··· Input for this task

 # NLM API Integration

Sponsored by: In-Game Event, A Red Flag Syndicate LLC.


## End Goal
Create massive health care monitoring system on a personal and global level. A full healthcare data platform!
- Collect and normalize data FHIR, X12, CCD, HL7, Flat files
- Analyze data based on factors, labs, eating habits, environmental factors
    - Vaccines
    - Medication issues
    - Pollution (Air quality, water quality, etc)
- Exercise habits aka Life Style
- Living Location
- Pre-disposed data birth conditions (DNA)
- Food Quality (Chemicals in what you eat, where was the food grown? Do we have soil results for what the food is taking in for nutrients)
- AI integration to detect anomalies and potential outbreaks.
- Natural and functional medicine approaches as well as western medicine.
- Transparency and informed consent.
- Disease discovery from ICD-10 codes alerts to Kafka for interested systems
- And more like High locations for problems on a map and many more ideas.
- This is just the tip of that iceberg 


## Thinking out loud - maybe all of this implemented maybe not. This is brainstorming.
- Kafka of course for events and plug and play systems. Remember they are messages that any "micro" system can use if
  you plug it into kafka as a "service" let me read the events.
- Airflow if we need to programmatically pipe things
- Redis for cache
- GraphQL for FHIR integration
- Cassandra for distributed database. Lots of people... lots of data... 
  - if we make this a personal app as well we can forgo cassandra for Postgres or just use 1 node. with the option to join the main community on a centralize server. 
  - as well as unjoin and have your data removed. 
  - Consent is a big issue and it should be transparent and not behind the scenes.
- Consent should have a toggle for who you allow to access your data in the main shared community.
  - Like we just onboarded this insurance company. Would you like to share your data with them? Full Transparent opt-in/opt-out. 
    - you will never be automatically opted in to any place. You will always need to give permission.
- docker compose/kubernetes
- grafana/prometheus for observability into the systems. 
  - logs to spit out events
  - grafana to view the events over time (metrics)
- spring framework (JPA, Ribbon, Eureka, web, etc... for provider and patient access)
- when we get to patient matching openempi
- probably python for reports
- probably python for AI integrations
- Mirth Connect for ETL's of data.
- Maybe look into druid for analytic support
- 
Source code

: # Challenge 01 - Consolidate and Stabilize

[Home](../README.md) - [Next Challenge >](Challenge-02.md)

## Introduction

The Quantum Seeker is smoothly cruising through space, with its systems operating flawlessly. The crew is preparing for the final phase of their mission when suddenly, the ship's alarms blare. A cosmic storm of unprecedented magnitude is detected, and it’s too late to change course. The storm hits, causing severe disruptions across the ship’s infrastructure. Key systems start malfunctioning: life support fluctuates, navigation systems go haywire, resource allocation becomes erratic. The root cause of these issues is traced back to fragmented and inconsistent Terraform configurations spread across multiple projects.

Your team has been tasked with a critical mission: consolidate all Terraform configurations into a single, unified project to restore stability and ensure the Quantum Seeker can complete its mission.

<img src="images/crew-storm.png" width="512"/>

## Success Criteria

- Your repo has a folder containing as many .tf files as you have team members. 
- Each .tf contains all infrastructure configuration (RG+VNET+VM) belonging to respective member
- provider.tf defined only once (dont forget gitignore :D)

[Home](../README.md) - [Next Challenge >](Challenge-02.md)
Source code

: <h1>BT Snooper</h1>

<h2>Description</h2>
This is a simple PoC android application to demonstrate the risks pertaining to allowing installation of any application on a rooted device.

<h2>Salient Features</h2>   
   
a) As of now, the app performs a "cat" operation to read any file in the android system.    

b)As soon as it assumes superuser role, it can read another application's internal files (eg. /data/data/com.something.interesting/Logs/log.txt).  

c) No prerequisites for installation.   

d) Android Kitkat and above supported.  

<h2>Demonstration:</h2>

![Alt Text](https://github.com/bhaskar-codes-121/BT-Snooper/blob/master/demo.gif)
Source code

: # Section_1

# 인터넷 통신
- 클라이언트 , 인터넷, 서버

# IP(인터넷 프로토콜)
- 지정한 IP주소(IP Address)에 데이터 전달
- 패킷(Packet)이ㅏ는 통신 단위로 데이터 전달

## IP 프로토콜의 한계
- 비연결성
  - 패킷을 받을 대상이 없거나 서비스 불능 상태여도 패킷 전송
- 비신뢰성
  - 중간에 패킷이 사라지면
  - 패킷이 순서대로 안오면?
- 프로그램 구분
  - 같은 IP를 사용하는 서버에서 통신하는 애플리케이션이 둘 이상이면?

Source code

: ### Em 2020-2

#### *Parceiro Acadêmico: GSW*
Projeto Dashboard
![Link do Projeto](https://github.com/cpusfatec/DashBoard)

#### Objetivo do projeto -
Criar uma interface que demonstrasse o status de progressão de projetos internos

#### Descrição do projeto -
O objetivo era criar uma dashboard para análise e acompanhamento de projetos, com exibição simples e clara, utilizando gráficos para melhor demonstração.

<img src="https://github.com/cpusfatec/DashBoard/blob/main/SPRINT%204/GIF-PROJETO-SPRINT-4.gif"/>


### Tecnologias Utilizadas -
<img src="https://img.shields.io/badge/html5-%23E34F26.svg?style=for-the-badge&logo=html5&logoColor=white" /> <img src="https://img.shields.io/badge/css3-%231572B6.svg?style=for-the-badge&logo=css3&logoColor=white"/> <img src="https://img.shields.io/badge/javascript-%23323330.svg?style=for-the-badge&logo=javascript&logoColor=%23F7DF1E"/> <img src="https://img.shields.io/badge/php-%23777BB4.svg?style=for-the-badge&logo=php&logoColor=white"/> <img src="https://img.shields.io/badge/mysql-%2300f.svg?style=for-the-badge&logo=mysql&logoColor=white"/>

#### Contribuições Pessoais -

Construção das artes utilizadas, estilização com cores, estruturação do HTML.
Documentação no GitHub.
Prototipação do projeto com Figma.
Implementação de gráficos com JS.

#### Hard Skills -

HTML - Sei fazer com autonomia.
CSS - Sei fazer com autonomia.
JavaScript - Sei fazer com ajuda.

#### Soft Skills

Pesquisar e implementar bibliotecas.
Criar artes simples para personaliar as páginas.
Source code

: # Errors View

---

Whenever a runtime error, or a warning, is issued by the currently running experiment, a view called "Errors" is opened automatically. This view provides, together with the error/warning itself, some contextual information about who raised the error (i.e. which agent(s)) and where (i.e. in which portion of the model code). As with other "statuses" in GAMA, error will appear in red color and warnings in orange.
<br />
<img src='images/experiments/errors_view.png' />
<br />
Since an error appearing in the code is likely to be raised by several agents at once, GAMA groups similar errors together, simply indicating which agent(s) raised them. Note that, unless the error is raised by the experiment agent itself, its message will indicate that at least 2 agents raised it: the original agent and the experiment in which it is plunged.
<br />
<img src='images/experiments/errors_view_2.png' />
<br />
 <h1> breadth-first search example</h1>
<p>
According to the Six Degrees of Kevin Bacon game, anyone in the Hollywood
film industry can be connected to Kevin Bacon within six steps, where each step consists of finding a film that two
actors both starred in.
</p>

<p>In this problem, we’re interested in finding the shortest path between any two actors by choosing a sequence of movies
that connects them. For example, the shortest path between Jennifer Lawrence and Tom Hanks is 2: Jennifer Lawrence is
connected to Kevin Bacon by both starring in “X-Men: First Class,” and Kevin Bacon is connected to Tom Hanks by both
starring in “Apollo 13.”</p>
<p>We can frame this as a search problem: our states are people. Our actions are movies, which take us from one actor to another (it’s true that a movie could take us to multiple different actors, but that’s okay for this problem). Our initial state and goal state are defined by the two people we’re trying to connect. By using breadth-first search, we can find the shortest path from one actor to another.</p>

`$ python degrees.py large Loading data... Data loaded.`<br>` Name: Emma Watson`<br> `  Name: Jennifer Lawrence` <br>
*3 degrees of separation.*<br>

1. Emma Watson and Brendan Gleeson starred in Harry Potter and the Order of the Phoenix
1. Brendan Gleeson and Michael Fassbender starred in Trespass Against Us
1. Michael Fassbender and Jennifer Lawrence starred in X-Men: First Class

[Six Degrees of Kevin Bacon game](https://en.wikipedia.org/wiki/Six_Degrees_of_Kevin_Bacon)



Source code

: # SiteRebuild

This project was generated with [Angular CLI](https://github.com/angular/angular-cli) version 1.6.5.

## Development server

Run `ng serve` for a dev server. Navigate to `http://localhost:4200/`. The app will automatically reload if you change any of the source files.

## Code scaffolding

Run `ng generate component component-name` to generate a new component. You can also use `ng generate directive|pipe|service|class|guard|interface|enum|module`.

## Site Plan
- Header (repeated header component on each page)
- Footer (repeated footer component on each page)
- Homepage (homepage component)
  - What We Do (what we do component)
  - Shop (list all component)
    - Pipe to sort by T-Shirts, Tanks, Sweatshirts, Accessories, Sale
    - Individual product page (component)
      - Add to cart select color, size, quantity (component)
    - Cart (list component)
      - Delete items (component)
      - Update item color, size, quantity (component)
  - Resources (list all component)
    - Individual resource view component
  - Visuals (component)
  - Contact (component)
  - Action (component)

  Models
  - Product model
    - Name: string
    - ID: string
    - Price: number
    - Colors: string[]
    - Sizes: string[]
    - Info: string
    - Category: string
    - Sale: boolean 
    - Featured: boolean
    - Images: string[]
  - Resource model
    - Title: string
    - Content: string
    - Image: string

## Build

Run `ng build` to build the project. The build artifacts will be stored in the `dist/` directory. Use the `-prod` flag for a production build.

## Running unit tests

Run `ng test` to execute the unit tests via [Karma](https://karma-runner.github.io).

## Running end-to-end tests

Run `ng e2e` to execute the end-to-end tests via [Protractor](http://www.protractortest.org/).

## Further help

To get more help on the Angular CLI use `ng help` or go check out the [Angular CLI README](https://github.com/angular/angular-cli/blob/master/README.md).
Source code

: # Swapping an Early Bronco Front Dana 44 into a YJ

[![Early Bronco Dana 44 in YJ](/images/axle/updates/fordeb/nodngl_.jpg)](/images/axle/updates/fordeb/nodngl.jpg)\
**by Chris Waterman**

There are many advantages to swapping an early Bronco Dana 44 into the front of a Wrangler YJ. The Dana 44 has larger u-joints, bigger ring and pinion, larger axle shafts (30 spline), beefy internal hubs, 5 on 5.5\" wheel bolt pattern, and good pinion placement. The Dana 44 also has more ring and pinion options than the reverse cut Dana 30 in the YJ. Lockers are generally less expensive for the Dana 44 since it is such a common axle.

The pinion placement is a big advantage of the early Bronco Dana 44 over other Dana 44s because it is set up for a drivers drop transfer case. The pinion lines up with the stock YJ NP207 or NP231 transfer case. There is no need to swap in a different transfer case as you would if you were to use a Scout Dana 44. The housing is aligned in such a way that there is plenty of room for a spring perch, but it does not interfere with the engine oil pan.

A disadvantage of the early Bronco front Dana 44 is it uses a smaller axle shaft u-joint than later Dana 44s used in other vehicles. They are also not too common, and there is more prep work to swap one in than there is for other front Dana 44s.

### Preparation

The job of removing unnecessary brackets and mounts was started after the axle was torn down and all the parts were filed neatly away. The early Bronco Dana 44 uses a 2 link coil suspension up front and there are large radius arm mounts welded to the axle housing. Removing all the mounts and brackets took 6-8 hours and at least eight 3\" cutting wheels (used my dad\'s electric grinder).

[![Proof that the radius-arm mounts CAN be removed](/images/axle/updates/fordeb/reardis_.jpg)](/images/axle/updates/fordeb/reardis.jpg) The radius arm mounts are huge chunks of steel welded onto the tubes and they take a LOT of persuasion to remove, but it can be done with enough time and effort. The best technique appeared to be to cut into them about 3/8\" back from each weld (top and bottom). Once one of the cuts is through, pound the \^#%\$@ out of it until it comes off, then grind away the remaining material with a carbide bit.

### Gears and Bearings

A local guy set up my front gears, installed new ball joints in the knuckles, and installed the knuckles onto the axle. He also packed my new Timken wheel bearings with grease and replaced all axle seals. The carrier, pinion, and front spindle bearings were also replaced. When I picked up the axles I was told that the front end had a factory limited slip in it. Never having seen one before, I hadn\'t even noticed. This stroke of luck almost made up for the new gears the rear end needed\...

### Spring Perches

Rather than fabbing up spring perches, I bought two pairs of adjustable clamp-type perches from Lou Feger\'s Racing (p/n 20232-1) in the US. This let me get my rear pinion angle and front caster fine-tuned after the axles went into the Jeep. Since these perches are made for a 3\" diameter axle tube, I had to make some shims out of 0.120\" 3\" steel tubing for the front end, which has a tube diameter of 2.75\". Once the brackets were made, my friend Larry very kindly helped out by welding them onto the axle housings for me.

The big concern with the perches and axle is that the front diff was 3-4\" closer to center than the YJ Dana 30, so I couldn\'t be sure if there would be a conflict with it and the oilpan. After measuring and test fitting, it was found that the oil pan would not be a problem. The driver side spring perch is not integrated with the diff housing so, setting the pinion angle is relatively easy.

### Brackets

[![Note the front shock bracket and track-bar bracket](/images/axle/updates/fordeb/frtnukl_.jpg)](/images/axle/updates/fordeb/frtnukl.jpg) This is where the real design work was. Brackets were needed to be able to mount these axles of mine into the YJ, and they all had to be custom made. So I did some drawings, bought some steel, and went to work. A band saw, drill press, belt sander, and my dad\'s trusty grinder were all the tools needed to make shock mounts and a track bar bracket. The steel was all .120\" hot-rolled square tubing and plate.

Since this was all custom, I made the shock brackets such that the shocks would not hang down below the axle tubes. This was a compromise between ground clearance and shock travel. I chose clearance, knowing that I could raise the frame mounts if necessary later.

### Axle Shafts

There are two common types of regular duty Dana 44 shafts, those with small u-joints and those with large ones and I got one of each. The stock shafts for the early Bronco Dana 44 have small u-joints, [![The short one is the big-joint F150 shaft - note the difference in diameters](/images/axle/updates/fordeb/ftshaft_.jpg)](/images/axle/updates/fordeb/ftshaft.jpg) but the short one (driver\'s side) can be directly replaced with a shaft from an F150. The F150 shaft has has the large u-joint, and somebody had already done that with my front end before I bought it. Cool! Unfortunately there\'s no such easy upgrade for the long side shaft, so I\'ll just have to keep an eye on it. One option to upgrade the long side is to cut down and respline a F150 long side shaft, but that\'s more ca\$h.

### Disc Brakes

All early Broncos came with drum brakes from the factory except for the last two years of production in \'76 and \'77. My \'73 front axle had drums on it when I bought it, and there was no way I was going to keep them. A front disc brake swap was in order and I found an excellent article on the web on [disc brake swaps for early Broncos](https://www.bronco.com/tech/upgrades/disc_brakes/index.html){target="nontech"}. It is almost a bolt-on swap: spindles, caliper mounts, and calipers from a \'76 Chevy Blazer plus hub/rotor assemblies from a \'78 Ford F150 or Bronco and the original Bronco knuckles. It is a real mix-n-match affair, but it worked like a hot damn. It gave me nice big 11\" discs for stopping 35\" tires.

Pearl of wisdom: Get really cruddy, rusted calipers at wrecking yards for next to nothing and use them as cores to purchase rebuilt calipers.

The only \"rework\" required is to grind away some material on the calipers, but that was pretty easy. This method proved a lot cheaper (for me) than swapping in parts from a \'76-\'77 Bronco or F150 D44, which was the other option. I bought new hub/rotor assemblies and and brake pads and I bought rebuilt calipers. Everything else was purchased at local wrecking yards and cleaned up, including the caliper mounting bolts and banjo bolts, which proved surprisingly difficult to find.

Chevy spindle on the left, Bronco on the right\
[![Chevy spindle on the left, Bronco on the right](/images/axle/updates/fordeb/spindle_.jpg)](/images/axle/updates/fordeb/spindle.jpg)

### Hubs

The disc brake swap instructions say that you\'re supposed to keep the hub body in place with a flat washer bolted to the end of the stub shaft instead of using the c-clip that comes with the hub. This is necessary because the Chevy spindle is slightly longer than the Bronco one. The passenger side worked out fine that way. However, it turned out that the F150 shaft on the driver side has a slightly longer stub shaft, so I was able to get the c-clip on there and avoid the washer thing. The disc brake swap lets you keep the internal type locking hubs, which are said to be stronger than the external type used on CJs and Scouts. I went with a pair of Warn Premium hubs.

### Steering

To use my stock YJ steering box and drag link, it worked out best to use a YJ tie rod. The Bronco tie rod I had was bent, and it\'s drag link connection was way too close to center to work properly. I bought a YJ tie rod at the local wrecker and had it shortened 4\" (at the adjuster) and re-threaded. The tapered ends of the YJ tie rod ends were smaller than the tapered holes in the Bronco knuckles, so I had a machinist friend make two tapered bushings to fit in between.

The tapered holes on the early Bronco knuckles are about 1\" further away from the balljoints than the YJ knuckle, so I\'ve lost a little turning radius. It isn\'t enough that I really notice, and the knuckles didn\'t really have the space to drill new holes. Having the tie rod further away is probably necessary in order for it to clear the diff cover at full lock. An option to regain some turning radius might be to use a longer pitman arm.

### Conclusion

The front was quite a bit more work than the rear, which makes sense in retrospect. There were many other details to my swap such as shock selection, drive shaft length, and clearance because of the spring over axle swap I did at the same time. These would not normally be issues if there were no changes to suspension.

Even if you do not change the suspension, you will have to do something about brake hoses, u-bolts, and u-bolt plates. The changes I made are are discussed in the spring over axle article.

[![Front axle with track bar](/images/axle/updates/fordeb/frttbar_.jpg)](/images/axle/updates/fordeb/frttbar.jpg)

······

Prompt →
Working from the records above, write out verbatim only the lines from the line containing "- probably python for reports" through the line containing "## Introduction".

Answer box →
- probably python for reports
- probably python for AI integrations
- Mirth Connect for ETL's of data.
- Maybe look into druid for analytic support
- 
Source code

: # Challenge 01 - Consolidate and Stabilize

[Home](../README.md) - [Next Challenge >](Challenge-02.md)

## Introduction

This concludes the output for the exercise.